NEW NOAH UP .15
Rate the quality of synthesized speech samples
Your task is to evaluate the quality of the speech from short (2-4 second) audio files, using the evaluation criteria defined in
these instructions. This task typically requires approximately 120 seconds to complete.
IMPORTANT: After clicking on the audio clip link, wait few second til you see audio playing box.
IMPORTANT: do NOT work on this HIT without carefully reading the instructions first, even if you have worked on our HITs in the past, as instructions often change between experiment
Instructions for speech quality evaluation
Introduction
Your task is to evaluate the subjective quality of the speech from short (2-4 second) audio files. Each HIT can be completed in 120 seconds.
Payment
We have methods that analyze the consistency of your answers with respect to themselves, to those of your fellow workers and to references we know to be accurate. We will use these methods to rank the submitted assignments according to quality.
For this experiment we will pay a base reward of $0.1/HIT for every accepted HIT. We have made available a set of 17 different HITs.

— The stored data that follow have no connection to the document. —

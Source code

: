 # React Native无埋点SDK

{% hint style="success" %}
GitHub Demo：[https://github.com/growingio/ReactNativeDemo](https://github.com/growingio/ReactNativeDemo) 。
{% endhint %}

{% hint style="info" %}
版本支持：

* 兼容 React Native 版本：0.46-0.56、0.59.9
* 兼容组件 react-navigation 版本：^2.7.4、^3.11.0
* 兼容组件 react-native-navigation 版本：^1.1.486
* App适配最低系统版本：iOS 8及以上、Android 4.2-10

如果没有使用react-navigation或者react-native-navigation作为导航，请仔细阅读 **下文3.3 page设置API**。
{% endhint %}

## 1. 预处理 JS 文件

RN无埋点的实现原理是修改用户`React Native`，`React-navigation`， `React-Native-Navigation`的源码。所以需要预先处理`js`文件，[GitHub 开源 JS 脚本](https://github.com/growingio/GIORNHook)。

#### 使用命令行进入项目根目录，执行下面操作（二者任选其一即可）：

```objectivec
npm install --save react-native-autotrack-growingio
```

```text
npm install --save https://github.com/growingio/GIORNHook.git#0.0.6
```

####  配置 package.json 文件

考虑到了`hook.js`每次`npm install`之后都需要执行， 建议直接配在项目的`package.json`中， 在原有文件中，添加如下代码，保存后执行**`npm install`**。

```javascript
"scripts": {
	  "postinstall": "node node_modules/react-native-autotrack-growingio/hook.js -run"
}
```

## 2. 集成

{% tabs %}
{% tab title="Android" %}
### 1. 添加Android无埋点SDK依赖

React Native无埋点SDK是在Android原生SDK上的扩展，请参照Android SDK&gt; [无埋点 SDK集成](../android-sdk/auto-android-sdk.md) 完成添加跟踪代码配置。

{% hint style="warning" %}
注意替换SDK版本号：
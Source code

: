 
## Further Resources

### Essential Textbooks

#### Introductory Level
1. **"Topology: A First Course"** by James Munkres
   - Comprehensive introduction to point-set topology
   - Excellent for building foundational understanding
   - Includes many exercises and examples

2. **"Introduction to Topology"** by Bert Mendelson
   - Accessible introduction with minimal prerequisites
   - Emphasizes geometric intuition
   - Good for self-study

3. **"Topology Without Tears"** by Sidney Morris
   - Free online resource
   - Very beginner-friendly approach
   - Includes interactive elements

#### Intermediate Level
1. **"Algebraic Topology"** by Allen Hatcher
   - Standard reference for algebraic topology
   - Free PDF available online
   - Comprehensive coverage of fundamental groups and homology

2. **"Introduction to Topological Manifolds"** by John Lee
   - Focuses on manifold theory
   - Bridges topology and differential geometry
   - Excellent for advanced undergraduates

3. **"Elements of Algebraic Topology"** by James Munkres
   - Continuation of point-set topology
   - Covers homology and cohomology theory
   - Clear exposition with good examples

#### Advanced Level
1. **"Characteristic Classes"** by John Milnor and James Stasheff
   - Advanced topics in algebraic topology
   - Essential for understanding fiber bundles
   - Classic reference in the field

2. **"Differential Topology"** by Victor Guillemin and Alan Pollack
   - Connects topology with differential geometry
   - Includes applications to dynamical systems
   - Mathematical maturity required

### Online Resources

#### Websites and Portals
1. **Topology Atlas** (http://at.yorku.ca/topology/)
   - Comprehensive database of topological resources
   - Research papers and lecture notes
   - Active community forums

You will receive a bonus of:
- $0.05/HIT (for a total of $0.15/HIT) if you submit 12 or more HITs or
- $0.15/HIT (for a total of $0.25/HIT) if you submit 12 or more HITs and your results are among the top 50% or
- $0.25/HIT (for a total of $0.35/HIT) if you submit 12 or more HITs and your results are among the top 10%.
Bonuses will be paid up to 7 days after submission, because we can only rank the submissions once we have a statistically significant number of answers. The base reward will always be paid within 24 hours of submission.
Instructions
You will hear samples of computer generated speech created using different methods. The purpose of this test is to evaluate the quality of each file, so that we (the researchers) can compare the methods and know which ones sound better to a general audience.
Please keep in mind that speech can be unnatural in many ways, and these are only specific examples. In addition, some methods may completely fail and produce totally quiet audio.
Each file should be given a score according to the following scale, known as the MOS (mean opinion score) scale:
Score Quality of the Speech Level of Distortion
5 Excellent Imperceptible
4 Good Just perceptible, but not annoying
3 Fair Perceptible and slightly annoying
2 Poor Annoying, but not objectionable
1 Bad Very annoying and objectionable. Totally silent audio.
IMPORTANT: Note that some of the sentences truncate unexpectedly, which is OK.
Example
The following recording represents clean speech with imperceptible noise or distortion, which is given a reference score of
5.0.
This file has synthesized speech with a reference score of
3.0.
This is an example of significantly distorted speech, with a reference score of
1.0.
Another example of reference score of
1.0, are
silent audios.
Approval/Rejection Policy
To obtain accurate results, we strongly recommend that you wear headphones, work in a quiet environment and increase volume level, otherwise you might not be able to discriminate between files with clearly different features. Our experience shows that it is very difficult to land in the top 50% or top 10% and get a bonus for quality without wearing headphones.
Your results will be collected and evaluated for consistency. We (the requesters) have an estimate of each file's subjective quality that conforms with the references above. Thus, we can detect if someone submits random scores or does not rate according to these instructions, which can lead to work being rejected. You can rest assured that your work will be approved if you rate according to the instructions above.
Answers will be either reviewed or automatically approved within 24 hours.